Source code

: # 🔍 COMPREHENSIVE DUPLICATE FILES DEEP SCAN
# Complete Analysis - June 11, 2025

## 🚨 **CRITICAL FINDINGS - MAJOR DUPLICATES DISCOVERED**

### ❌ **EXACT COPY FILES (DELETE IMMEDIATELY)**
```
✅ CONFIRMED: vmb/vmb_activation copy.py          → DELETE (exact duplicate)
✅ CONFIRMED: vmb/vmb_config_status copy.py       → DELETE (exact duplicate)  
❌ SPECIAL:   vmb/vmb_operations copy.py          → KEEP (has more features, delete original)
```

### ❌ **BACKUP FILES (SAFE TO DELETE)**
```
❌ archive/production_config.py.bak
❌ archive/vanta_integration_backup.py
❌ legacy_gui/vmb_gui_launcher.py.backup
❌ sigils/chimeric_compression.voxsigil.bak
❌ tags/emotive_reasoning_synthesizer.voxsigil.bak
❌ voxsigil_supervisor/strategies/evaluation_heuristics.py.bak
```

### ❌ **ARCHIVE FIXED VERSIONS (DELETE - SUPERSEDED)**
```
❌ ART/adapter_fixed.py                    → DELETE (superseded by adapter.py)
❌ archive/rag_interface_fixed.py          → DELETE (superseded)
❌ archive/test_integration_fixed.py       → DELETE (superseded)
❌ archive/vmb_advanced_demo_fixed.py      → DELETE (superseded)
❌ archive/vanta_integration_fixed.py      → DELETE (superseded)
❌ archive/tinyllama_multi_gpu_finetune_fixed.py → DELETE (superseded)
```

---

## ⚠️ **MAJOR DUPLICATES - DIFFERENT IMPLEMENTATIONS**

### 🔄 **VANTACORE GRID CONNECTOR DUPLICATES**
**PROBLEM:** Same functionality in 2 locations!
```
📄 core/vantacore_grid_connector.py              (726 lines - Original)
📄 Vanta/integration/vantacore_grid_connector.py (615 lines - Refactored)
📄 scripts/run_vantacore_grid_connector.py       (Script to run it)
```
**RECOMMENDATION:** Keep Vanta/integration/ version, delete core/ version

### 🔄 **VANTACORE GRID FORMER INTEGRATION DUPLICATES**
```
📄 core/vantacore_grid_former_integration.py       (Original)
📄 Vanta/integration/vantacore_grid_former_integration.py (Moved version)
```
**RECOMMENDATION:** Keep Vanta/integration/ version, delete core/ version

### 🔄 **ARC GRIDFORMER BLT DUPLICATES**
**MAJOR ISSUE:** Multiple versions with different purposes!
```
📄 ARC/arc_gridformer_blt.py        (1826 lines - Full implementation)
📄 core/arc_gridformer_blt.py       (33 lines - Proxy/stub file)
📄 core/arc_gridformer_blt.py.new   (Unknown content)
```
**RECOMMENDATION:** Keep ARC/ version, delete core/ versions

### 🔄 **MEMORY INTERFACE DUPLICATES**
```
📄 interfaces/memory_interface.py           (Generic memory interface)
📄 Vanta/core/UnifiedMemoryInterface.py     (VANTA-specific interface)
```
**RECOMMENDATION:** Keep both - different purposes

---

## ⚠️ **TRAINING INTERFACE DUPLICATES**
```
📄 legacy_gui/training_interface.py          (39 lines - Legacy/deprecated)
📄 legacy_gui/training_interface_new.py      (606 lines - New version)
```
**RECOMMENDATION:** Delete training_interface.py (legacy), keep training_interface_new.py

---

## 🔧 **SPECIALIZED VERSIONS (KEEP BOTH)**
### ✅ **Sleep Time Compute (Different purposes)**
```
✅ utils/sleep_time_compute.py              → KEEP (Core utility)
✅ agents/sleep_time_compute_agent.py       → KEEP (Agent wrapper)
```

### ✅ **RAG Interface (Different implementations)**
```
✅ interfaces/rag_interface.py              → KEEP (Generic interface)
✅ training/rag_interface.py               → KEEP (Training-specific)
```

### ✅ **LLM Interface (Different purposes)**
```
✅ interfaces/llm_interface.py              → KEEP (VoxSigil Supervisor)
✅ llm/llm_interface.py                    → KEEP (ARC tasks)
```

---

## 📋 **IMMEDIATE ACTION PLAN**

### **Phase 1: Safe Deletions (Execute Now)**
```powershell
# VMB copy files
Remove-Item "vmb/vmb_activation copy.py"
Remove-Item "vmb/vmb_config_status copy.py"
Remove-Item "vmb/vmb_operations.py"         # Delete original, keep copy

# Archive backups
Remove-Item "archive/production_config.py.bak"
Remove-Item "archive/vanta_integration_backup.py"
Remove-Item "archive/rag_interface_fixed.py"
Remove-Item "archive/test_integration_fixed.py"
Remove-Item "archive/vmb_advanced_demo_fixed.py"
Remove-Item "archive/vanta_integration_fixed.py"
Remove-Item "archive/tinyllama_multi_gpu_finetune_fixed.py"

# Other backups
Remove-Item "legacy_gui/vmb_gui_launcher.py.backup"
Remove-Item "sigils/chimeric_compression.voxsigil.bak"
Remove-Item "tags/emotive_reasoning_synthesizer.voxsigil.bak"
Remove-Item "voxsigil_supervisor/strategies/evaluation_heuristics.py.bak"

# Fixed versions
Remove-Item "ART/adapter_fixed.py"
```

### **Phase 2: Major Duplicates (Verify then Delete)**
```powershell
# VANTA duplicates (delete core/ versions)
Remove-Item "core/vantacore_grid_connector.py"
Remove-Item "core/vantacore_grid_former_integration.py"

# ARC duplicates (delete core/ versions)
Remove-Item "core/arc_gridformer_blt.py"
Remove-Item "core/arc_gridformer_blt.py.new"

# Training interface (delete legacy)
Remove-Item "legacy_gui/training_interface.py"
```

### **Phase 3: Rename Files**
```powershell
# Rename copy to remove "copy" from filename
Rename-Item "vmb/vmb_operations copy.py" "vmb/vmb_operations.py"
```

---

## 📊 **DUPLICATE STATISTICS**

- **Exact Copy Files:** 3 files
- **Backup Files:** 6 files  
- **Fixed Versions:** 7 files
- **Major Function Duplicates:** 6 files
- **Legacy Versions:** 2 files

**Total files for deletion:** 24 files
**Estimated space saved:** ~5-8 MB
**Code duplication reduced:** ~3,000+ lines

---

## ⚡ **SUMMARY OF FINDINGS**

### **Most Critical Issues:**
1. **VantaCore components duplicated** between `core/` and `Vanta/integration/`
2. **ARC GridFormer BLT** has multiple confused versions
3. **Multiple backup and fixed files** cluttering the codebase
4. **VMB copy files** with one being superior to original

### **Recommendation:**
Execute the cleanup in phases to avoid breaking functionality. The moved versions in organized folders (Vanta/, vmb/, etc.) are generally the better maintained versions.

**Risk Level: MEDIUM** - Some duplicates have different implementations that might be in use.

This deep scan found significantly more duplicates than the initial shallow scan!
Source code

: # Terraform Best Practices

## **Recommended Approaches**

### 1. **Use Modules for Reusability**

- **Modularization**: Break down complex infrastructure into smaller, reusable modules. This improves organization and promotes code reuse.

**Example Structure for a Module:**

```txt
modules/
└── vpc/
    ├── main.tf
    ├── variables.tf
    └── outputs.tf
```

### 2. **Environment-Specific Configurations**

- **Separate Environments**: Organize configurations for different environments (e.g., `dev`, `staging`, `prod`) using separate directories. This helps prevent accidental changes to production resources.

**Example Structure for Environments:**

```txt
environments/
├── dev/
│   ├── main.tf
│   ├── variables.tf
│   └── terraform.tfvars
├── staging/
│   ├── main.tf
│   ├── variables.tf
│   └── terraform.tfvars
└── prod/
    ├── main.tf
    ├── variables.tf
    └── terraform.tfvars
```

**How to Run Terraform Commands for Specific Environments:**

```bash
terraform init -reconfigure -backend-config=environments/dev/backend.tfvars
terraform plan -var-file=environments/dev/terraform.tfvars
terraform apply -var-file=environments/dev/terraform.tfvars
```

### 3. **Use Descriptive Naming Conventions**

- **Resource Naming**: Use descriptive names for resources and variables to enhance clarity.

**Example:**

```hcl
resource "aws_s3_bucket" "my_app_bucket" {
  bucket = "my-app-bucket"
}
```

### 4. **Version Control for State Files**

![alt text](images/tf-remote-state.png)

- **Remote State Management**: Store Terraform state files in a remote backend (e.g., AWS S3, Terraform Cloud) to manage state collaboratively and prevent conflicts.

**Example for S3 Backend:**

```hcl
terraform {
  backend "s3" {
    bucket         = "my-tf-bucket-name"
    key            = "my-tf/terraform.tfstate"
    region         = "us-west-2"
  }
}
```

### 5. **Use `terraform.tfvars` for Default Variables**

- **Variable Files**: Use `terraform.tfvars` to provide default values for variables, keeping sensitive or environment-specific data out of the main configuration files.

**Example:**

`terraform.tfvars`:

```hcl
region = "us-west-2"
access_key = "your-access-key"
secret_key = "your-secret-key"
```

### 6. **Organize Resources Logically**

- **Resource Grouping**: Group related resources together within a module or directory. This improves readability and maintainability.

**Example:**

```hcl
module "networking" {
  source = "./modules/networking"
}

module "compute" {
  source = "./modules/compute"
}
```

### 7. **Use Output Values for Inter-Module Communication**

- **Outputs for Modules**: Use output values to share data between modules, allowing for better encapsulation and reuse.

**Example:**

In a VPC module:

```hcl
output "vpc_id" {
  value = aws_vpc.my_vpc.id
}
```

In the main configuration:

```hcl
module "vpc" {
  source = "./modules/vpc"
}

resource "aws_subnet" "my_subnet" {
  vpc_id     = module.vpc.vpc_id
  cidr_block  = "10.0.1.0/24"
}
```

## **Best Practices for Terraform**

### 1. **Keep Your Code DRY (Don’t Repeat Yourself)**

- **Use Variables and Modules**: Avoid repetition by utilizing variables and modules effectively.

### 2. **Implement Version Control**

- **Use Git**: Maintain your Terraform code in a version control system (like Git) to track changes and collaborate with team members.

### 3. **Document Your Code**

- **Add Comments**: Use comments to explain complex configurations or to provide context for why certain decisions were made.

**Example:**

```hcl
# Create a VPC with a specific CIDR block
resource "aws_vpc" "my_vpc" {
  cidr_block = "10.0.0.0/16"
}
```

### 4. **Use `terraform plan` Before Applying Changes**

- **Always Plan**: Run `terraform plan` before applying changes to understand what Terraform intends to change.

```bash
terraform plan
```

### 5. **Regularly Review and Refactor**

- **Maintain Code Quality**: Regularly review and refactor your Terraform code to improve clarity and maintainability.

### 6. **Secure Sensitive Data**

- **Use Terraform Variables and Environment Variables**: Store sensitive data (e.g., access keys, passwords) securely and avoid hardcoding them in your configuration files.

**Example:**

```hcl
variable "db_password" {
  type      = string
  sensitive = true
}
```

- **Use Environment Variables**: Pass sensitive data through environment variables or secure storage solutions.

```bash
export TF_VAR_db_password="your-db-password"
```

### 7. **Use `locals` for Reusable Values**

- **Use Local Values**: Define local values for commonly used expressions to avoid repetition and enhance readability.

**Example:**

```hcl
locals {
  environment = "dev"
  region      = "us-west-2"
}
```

> **Task item**: The answer should hold only the lines from the start of the records above through the line containing "## ⚠️ **MAJOR", each set down exactly.

> **Answer to the problem**:
Source code

: # 🔍 COMPREHENSIVE DUPLICATE FILES DEEP SCAN
# Complete Analysis - June 11, 2025

## 🚨 **CRITICAL FINDINGS - MAJOR DUPLICATES DISCOVERED**

### ❌ **EXACT COPY FILES (DELETE IMMEDIATELY)**
```
✅ CONFIRMED: vmb/vmb_activation copy.py          → DELETE (exact duplicate)
✅ CONFIRMED: vmb/vmb_config_status copy.py       → DELETE (exact duplicate)  
❌ SPECIAL:   vmb/vmb_operations copy.py          → KEEP (has more features, delete original)
```

### ❌ **BACKUP FILES (SAFE TO DELETE)**
```
❌ archive/production_config.py.bak
❌ archive/vanta_integration_backup.py
❌ legacy_gui/vmb_gui_launcher.py.backup
❌ sigils/chimeric_compression.voxsigil.bak
❌ tags/emotive_reasoning_synthesizer.voxsigil.bak
❌ voxsigil_supervisor/strategies/evaluation_heuristics.py.bak
```

### ❌ **ARCHIVE FIXED VERSIONS (DELETE - SUPERSEDED)**
```
❌ ART/adapter_fixed.py                    → DELETE (superseded by adapter.py)
❌ archive/rag_interface_fixed.py          → DELETE (superseded)
❌ archive/test_integration_fixed.py       → DELETE (superseded)
❌ archive/vmb_advanced_demo_fixed.py      → DELETE (superseded)
❌ archive/vanta_integration_fixed.py      → DELETE (superseded)
❌ archive/tinyllama_multi_gpu_finetune_fixed.py → DELETE (superseded)
```

---

## ⚠️ **MAJOR DUPLICATES - DIFFERENT IMPLEMENTATIONS**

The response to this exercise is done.